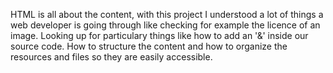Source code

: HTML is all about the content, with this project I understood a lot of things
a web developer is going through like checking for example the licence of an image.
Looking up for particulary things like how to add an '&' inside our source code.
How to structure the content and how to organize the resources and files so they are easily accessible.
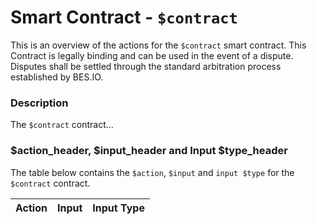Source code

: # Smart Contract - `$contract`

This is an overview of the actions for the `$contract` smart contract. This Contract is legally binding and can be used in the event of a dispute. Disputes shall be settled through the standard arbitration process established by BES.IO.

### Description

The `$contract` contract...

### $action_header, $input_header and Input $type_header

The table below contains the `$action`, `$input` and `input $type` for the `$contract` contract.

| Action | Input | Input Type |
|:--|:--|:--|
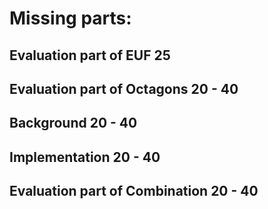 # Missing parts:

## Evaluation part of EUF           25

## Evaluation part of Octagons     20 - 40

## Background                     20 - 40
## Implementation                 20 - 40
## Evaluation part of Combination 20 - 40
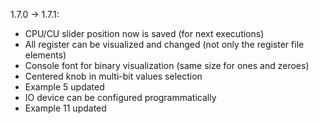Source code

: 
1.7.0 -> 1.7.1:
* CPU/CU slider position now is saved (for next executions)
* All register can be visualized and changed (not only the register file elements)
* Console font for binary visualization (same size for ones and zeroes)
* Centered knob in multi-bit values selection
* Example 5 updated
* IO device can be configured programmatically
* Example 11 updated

● ● ●

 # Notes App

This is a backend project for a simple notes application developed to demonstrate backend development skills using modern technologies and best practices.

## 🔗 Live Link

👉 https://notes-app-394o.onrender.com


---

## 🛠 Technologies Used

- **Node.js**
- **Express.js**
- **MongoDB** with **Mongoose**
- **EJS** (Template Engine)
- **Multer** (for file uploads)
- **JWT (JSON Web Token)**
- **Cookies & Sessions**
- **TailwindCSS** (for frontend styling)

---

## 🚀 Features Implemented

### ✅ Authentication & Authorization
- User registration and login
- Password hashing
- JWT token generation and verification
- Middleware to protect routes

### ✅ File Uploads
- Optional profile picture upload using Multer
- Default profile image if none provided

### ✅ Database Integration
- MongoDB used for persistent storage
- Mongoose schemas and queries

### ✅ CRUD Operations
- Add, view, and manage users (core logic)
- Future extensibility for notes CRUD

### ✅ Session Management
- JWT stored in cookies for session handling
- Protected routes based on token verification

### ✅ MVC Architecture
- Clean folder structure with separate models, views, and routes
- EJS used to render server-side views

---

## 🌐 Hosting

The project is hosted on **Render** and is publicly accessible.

● ● ●

* The problem
Could you repeat exactly the lines above from the line with "- **Multer** (for file uploads)" up to and including the line with "The project is", and only those?

* Response to the task
- **Multer** (for file uploads)
- **JWT (JSON Web Token)**
- **Cookies & Sessions**
- **TailwindCSS** (for frontend styling)

---

## 🚀 Features Implemented

### ✅ Authentication & Authorization
- User registration and login
- Password hashing
- JWT token generation and verification
- Middleware to protect routes

### ✅ File Uploads
- Optional profile picture upload using Multer
- Default profile image if none provided

### ✅ Database Integration
- MongoDB used for persistent storage
- Mongoose schemas and queries

### ✅ CRUD Operations
- Add, view, and manage users (core logic)
- Future extensibility for notes CRUD

### ✅ Session Management
- JWT stored in cookies for session handling
- Protected routes based on token verification

### ✅ MVC Architecture
- Clean folder structure with separate models, views, and routes
- EJS used to render server-side views

---

## 🌐 Hosting

The project is hosted on **Render** and is publicly accessible.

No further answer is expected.